If you do not have the possibility of being vaccinated before arriving in Poland or you think that probability of being bitten by a tick is so small remember to protect yourself with the insect repellent products which can be found on the market. In most cases this will be enough to protect you.


Poland is considered to be one of countries with the lowest HIV/AIDS indicators in Europe. Considering these statistics you must be aware though that AIDS is present in Poland. Sexual education in Poland is perhaps not as widespread and good as in the west so these statistics have to be viewed with a little caution. People are aware of the problem but if you should find yourself in a position where a sexual encounter is possible make it safe for you, and your partner. Condoms are available in most shops, all kiosks and drugstores and petrol stations. Remember there is no such a thing as a safe sex with strangers, you may make it safer but never 100% safe.


Acting reasonably and following basic hygiene rules with some basic common sense should happily limit most travel problems.

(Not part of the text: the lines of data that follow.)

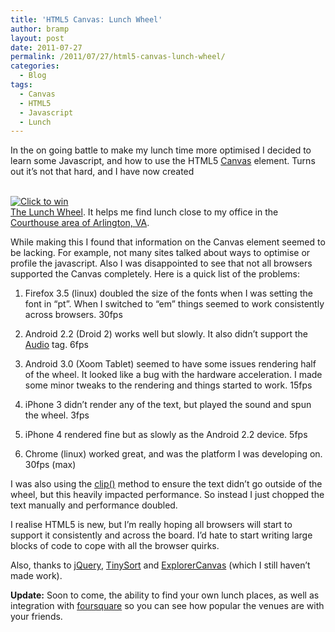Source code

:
 ```yaml
---
title: 'HTML5 Canvas: Lunch Wheel'
author: bramp
layout: post
date: 2011-07-27
permalink: /2011/07/27/html5-canvas-lunch-wheel/
categories:
  - Blog
tags:
  - Canvas
  - HTML5
  - Javascript
  - Lunch
---
```

In the on going battle to make my lunch time more optimised I decided to learn some Javascript, and how to use the HTML5 [Canvas][1] element. Turns out it&#8217;s not that hard, and I have now created 

[  
![][2]  
The Lunch Wheel][3]. It helps me find lunch close to my office in the [Courthouse area of Arlington, VA][4].

While making this I found that information on the Canvas element seemed to be lacking. For example, not many sites talked about ways to optimise or profile the javascript. Also I was disappointed to see that not all browsers supported the Canvas completely. Here is a quick list of the problems:

1) Firefox 3.5 (linux) doubled the size of the fonts when I was setting the font in &#8220;pt&#8221;. When I switched to &#8220;em&#8221; things seemed to work consistently across browsers. 30fps

2) Android 2.2 (Droid 2) works well but slowly. It also didn&#8217;t support the [Audio][5] tag. 6fps

3) Android 3.0 (Xoom Tablet) seemed to have some issues rendering half of the wheel. It looked like a bug with the hardware acceleration. I made some minor tweaks to the rendering and things started to work. 15fps

4) iPhone 3 didn&#8217;t render any of the text, but played the sound and spun the wheel. 3fps

5) iPhone 4 rendered fine but as slowly as the Android 2.2 device. 5fps

6) Chrome (linux) worked great, and was the platform I was developing on. 30fps (max)

I was also using the [clip()][6] method to ensure the text didn&#8217;t go outside of the wheel, but this heavily impacted performance. So instead I just chopped the text manually and performance doubled.

I realise HTML5 is new, but I&#8217;m really hoping all browsers will start to support it consistently and across the board. I&#8217;d hate to start writing large blocks of code to cope with all the browser quirks.

Also, thanks to [jQuery][7], [TinySort][8] and [ExplorerCanvas][9] (which I still haven&#8217;t made work).

**Update:** Soon to come, the ability to find your own lunch places, as well as integration with [foursquare][10] so you can see how popular the venues are with your friends.

 [1]: http://www.whatwg.org/specs/web-apps/current-work/multipage/the-canvas-element.html
 [2]: http://bramp.net/javascript/lunchwheel.png "Click to win"
 [3]: http://bramp.net/javascript/lunchwheel.html
 [4]: http://maps.google.com/maps?q=Courthouse,+Arlington,+VA&hl=en&sll=37.0625,-95.677068&sspn=59.206892,135.263672&z=15
 [5]: https://developer.mozilla.org/En/HTML/Element/audio
 [6]: http://www.whatwg.org/specs/web-apps/current-work/multipage/the-canvas-element.html#dom-context-2d-clip
 [7]: http://jquery.com/
 [8]: http://tinysort.sjeiti.com/
 [9]: http://excanvas.sourceforge.net/
 [10]: https://foursquare.com/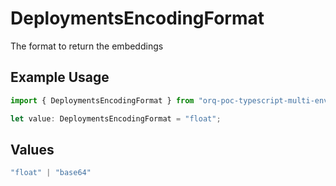# DeploymentsEncodingFormat

The format to return the embeddings

## Example Usage

```typescript
import { DeploymentsEncodingFormat } from "orq-poc-typescript-multi-env-version/models/operations";

let value: DeploymentsEncodingFormat = "float";
```

## Values

```typescript
"float" | "base64"
```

If something happens though it is worth knowing now what to do then.

If nothing very serious happens that requires immediate help or you have a little time to think about it, the priority here is to contact your insurance company at their call centre. They will tell you what to do, they will call help if you need it, they will tell you which doctor you should to go. It is advisable and if you have time to be assisted medically by a doctor who has been recognized and authorized by your insurance company. That goes for hospitals and clinics too. This will facilitate any refunding of money paid by you at the time of the medical assistance.

If something serious happens and there is no time to do anything, remember these two phone numbers

999 Ambulance

112 medical emergency

Both numbers are toll free and you can also use a mobile phone to get access them. Remember that once aid has been organised you must contact you insurance centre for further assistance.

But most of all we wish you a problem free, safe, healthy, romantic stay in our country and we hope you do not have to use the information above.

Have a great time in Poland with the Visitor!